Nagłe wyłączenie się komputera

Witam.

Od pewnego czasu (jakieś 2tyg) mam mały problem :? , mianowicie komputer nie bardzo chce się uruchomić, po włączeniu sprawdza wszystko dochodzi do ekranu logowania i się wyłącza (nie restartuje). Po ponownym włączeniu sytuacja się powtarza i dopiero za 3-4tym razem pojawia sie monit o uruchomienie w trybie awaryjnym itp. Zeby było zabawniej następnym razem

uruchamia się normalnie, ładuje system i pracuje normalnie do momentu logowania do internetu, wystarczy że uruchomie potem przeglądarkę i komputer się wyłącza… Czasem walczę pół godziny aby zaczął normalnie funkcjonować. Przy wyłączeniu nie ma żadnych komunikatów - czarny ekran i tyle, po włączeniu też nic.
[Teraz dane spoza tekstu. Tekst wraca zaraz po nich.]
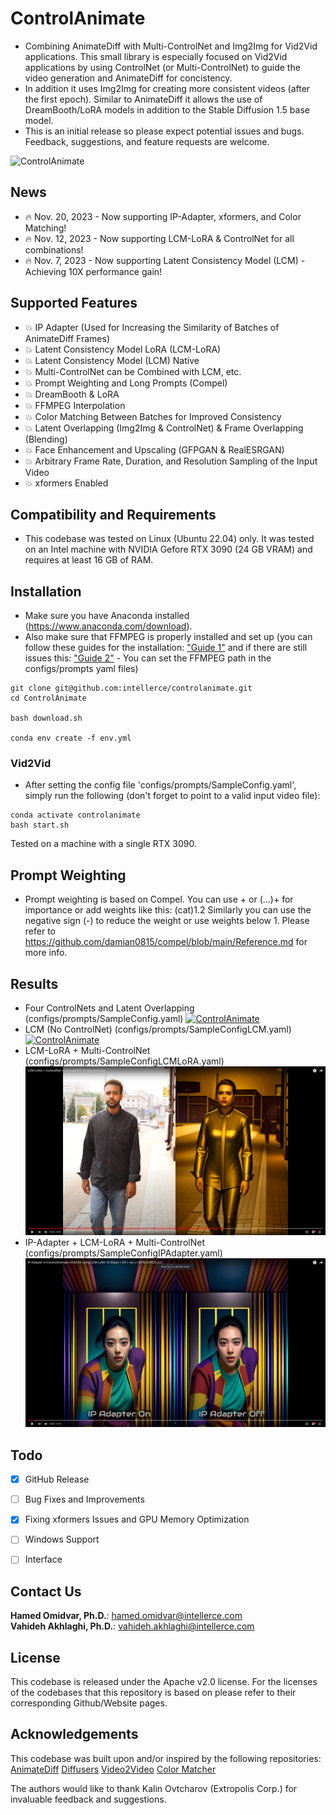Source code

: # ControlAnimate

- Combining AnimateDiff with Multi-ControlNet and Img2Img for Vid2Vid applications.
This small library is especially focused on Vid2Vid applications by using ControlNet (or Multi-ControlNet) to guide the video generation and AnimateDiff for concistency.
- In addition it uses Img2Img for creating more consistent videos (after the first epoch).
Similar to AnimateDiff it allows the use of DreamBooth/LoRA models in addition to the Stable Diffusion 1.5 base model. 
- This is an initial release so please expect potential issues and bugs. Feedback, suggestions, and feature requests are welcome.

![ControlAnimate](./readme/fig1_wlogo.png?raw=true "ControlAnimate")


## News

- :fire: Nov. 20, 2023 - Now supporting IP-Adapter, xformers, and Color Matching!
- :fire: Nov. 12, 2023 - Now supporting LCM-LoRA & ControlNet for all combinations!
- :fire: Nov. 7, 2023 - Now supporting Latent Consistency Model (LCM) - Achieving 10X performance gain!



## Supported Features

- :boom: IP Adapter (Used for Increasing the Similarity of Batches of AnimateDiff Frames)
- :boom: Latent Consistency Model LoRA (LCM-LoRA)
- :boom: Latent Consistency Model (LCM) Native
- :boom: Multi-ControlNet can be Combined with LCM, etc.
- :boom: Prompt Weighting and Long Prompts (Compel)
- :boom: DreamBooth & LoRA
- :boom: FFMPEG Interpolation
- :boom: Color Matching Between Batches for Improved Consistency
- :boom: Latent Overlapping (Img2Img & ControlNet) & Frame Overlapping (Blending)
- :boom: Face Enhancement and Upscaling (GFPGAN & RealESRGAN)
- :boom: Arbitrary Frame Rate, Duration, and Resolution Sampling of the Input Video
- :boom: xformers Enabled



## Compatibility and Requirements
- This codebase was tested on Linux (Ubuntu 22.04) only.
It was tested on an Intel machine with NVIDIA Gefore RTX 3090 (24 GB VRAM) and requires at least 16 GB of RAM.

## Installation
- Make sure you have Anaconda installed (https://www.anaconda.com/download).
- Also make sure that FFMPEG is properly installed and set up (you can follow these guides for the installation: 
["Guide 1"](https://ubuntuhandbook.org/index.php/2023/03/ffmpeg-6-0-released-how-to-install-in-ubuntu-22-04-20-04/safest-way-to-install-latest-stable-ffmpeg-4-3-on-ubuntu-20-04-ppa-not-wor) and if there are still issues this: 
["Guide 2"](https://community.wolfram.com/groups/-/m/t/2188963) - You can set the FFMPEG path in the configs/prompts yaml files)

```
git clone git@github.com:intellerce/controlanimate.git
cd ControlAnimate

bash download.sh

conda env create -f env.yml
```

### Vid2Vid
- After setting the config file 'configs/prompts/SampleConfig.yaml', simply run the following (don't forget to point to a valid input video file):
```
conda activate controlanimate
bash start.sh
```
Tested on a machine with a single RTX 3090.

## Prompt Weighting
- Prompt weighting is based on Compel. You can use + or (...)+ for importance or add weights like this: (cat)1.2
Similarly you can use the negative sign (-) to reduce the weight or use weights below 1.
Please refer to https://github.com/damian0815/compel/blob/main/Reference.md for more info.

## Results
- Four ControlNets and Latent Overlapping (configs/prompts/SampleConfig.yaml)
[![ControlAnimate](./readme/result1.jpg?raw=true)](https://youtu.be/i2YFW2JSGQU "ControlAnimate")
- LCM (No ControlNet) (configs/prompts/SampleConfigLCM.yaml)
[![ControlAnimate](./readme/result_lcm.jpg?raw=true)](https://youtu.be/4xAlnOzsj3o "ControlAnimate")
- LCM-LoRA + Multi-ControlNet (configs/prompts/SampleConfigLCMLoRA.yaml)
[![ControlAnimate](./readme/lcmlora.jpg?raw=true)](https://youtu.be/bsK3NuOC5z8 "ControlAnimate")
- IP-Adapter + LCM-LoRA + Multi-ControlNet (configs/prompts/SampleConfigIPAdapter.yaml)
[![ControlAnimate](./readme/ip_adapter.jpg?raw=true)](https://youtu.be/bhDw-2KesTg "ControlAnimate")




## Todo
- [x] GitHub Release
- [ ] Bug Fixes and Improvements
- [x] Fixing xformers Issues and GPU Memory Optimization
- [ ] Windows Support
- [ ] Interface


## Contact Us
**Hamed Omidvar, Ph.D.**: [hamed.omidvar@intellerce.com](mailto:hamed.omidvar@intellerce.com)  
**Vahideh Akhlaghi, Ph.D.**: [vahideh.akhlaghi@intellerce.com](mailto:vahideh.akhlaghi@intellerce.com)  


## License
This codebase is released under the Apache v2.0 license. For the licenses of the codebases that this repository is based on please refer to their corresponding Github/Website pages.

## Acknowledgements
This codebase was built upon and/or inspired by the following repositories:
[AnimateDiff](https://github.com/guoyww/AnimateDiff)
[Diffusers](https://github.com/huggingface/diffusers)
[Video2Video](https://github.com/Filarius/video2video)
[Color Matcher](https://github.com/hahnec/color-matcher)

The authors would like to thank Kalin Ovtcharov (Extropolis Corp.) for invaluable feedback and suggestions.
Przeskanowałem go Antywirusami on line i moin Nortonem 2006, patrzyłem pod kątem Adware oraz sprawdziłem Hijackiem, w końcu wczoraj przeinstalowałem system (a właściwie wrzuciłem jego kopię zrobioną w Nero BackItUp) i nadal to samo… Co to jest? :frowning:

Jak zasilacz?

Jak kondensatory na płycie?

Zrób test pamięci memtestem.

Wszystko w porządku, no w ATX ie dwa kondensatory lekko puchną ale napięcie podają(jak zarobię wymienię) Co ciekawe zauważyłem że jedna z nagrywarek nie startuje i dopiero jak ona zaskoczy sprzęt działa poprawnie…

Wymień kondensatory, najlepiej wszystkie.